Why did i just say that? I should just shut up. I never think. I am such and idiot. Those are the thoughts that seem to run in the back on of my mind. I know they aren't rational but the way my mind works doesn't seem rational ever. Im somewhat ocd and very much insecure. I may appear like a happy, confident person but inside im a little boy just looking for acceptence. To help me through life I have adopted the motto "Keep Moving Forward". It is a quote from Walt Disney a man who i truely admire. I wear two bracelets that say this to help me every day. For the mose part it does and it helps me to stay positive.
Positive... that's always been difficult for me. I have a tendancy to dwell on the bad and never see the good that is in my life. I run on fumes for the majority of the year and the summer seems to crawl by, so i start to think... a lot. Last summer I let the negative take control of my life and took a very destructive path that i regret. But I have learned from my mistakes and my life got better. I have the support of a great family and an amazing best friend. Without him who knows where I would be. Through out the year I have grown really close to a great group of friends. They are my rock and help me everyday whether they realize it or not.

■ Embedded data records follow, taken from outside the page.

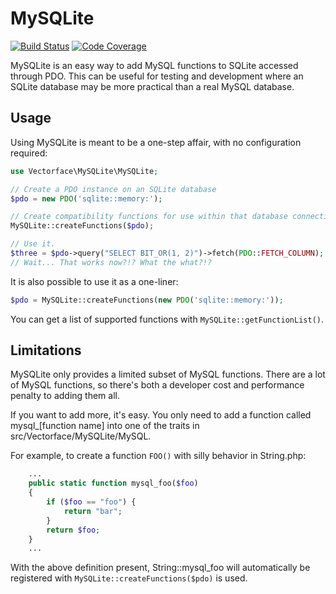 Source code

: MySQLite
========
[![Build Status](https://travis-ci.org/FameBit/MySQLite.svg?branch=master)](https://travis-ci.org/FameBit/MySQLite)
[![Code Coverage](https://scrutinizer-ci.com/g/FameBit/MySQLite/badges/coverage.png?b=master)](https://scrutinizer-ci.com/g/FameBit/MySQLite/?branch=master)

MySQLite is an easy way to add MySQL functions to SQLite accessed through PDO. This can be useful for testing and development where an SQLite database may be more practical than a real MySQL database.

Usage
-----

Using MySQLite is meant to be a one-step affair, with no configuration required:

```php
use Vectorface\MySQLite\MySQLite;

// Create a PDO instance on an SQLite database
$pdo = new PDO('sqlite::memory:');

// Create compatibility functions for use within that database connection.
MySQLite::createFunctions($pdo);

// Use it.
$three = $pdo->query("SELECT BIT_OR(1, 2)")->fetch(PDO::FETCH_COLUMN);
// Wait... That works now?!? What the what?!?
```

It is also possible to use it as a one-liner:

```php
$pdo = MySQLite::createFunctions(new PDO('sqlite::memory:'));

```

You can get a list of supported functions with ```MySQLite::getFunctionList()```.


Limitations
-----------

MySQLite only provides a limited subset of MySQL functions. There are a lot of MySQL functions, so there's both a developer cost and performance penalty to adding them all.

If you want to add more, it's easy. You only need to add a function called mysql_[function name] into one of the traits in src/Vectorface/MySQLite/MySQL.

For example, to create a function ```FOO()``` with silly behavior in String.php:

```php
	...
	public static function mysql_foo($foo)
	{
		if ($foo == "foo") {
			return "bar";
		}
		return $foo;
	}
	...
```

With the above definition present, String::mysql_foo will automatically be registered with ```MySQLite::createFunctions($pdo)``` is used.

Last week I had a huge awakening, one that has improved my life ten fold. I was in a rut. Everything in my life seemed bad, i was out of money and I was teetering on the edge of losing someone very close to me. It took a huge mistake on my part and the fight that ensued to make me realize how great I had it. I pushed away the negativity and embraced the simple beauties in life. It opened my eyes to this, I am happy, I really am.

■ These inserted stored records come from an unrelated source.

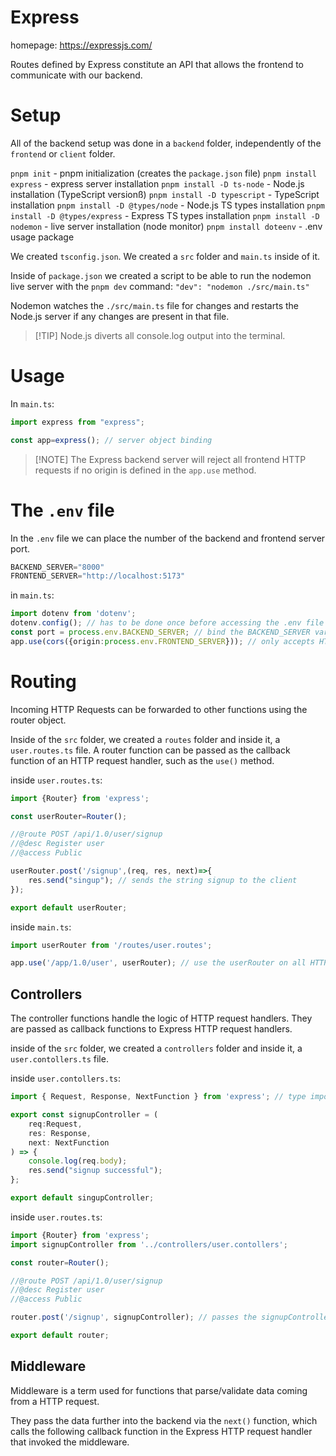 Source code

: # Express

homepage: https://expressjs.com/

Routes defined by Express constitute an API that allows the frontend to communicate with our backend.

# Setup

All of the backend setup was done in a `backend` folder, independently of the `frontend` or `client` folder.

`pnpm init` - pnpm initialization (creates the `package.json` file)
`pnpm install express` - express server installation
`pnpm install -D ts-node` - Node.js installation (TypeScript versionß)
`pnpm install -D typescript` - TypeScript installation
`pnpm install -D @types/node` - Node.js TS types installation 
`pnpm install -D @types/express` - Express TS types installation 
`pnpm install -D nodemon` - live server installation (node monitor)
`pnpm install doteenv` - .env usage package

We created `tsconfig.json`.
We created a `src` folder and `main.ts` inside of it.

Inside of `package.json` we created a script to be able to run the nodemon live server with the `pnpm dev` command:
`"dev": "nodemon ./src/main.ts"`

Nodemon watches the `./src/main.ts` file for changes and restarts the Node.js server if any changes are present in that file.

>[!TIP] Node.js diverts all console.log output into the terminal.

# Usage

In `main.ts`:
```ts
import express from "express";

const app=express(); // server object binding
```

>[!NOTE] The Express backend server will reject all frontend HTTP requests if no origin is defined in the `app.use` method.

# The `.env` file

In the `.env` file we can place the number of the backend and frontend server port.
```js
BACKEND_SERVER="8000"
FRONTEND_SERVER="http://localhost:5173"
```

in `main.ts`:
```ts
import dotenv from 'dotenv';
dotenv.config(); // has to be done once before accessing the .env file
const port = process.env.BACKEND_SERVER; // bind the BACKEND_SERVER variable from the .env file
app.use(cors({origin:process.env.FRONTEND_SERVER})); // only accepts HTTP requests from the given origin
```

# Routing

Incoming HTTP Requests can be forwarded to other functions using the router object.

Inside of the `src` folder, we created a `routes` folder and inside it, a `user.routes.ts` file. A router function can be passed as the callback function of an HTTP request handler, such as the `use()` method.

inside `user.routes.ts`:
```ts
import {Router} from 'express';

const userRouter=Router();

//@route POST /api/1.0/user/signup
//@desc Register user
//@access Public

userRouter.post('/signup',(req, res, next)=>{
	res.send("singup"); // sends the string signup to the client
});

export default userRouter;
```

inside `main.ts`:
```ts
import userRouter from '/routes/user.routes';

app.use('/app/1.0/user', userRouter); // use the userRouter on all HTTP requests that target the /app/1.0/user path

```

## Controllers

The controller functions handle the logic of HTTP request handlers. They are passed as callback functions to Express HTTP request handlers.

inside of the `src` folder, we created a `controllers` folder and inside it, a `user.contollers.ts` file.

inside `user.contollers.ts`:
```ts
import { Request, Response, NextFunction } from 'express'; // type imports

export const signupController = (
	req:Request,
	res: Response,
	next: NextFunction
) => {
	console.log(req.body);
	res.send("signup successful");
};

export default singupController;
```

inside `user.routes.ts`:
```ts
import {Router} from 'express';
import signupController from '../controllers/user.contollers';

const router=Router();

//@route POST /api/1.0/user/signup
//@desc Register user
//@access Public

router.post('/signup', signupController); // passes the signupController function as the request handler

export default router;
```

## Middleware

Middleware is a term used for functions that parse/validate data coming from a HTTP request.

They pass the data further into the backend via the `next()` function, which calls the following callback function in the Express HTTP request handler that invoked the middleware.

I put on a facade everyday, one of a sarcastic, smart ass, ornery person to keep people just far enough away so that I don't get hurt. But in the end, Im the only one that has hurt myself. I am going to be honest with myself and everyone around me and start opening up and showing people who I really am. This blog will be my progress at achieving true happiness with who I am with the love and support of those around me. I know it is sporadic and seems like ramblings but thats what it is so don't judge. It is a way to get my thoughts out and make myself a better person one day at a time. Wish me Luck!!!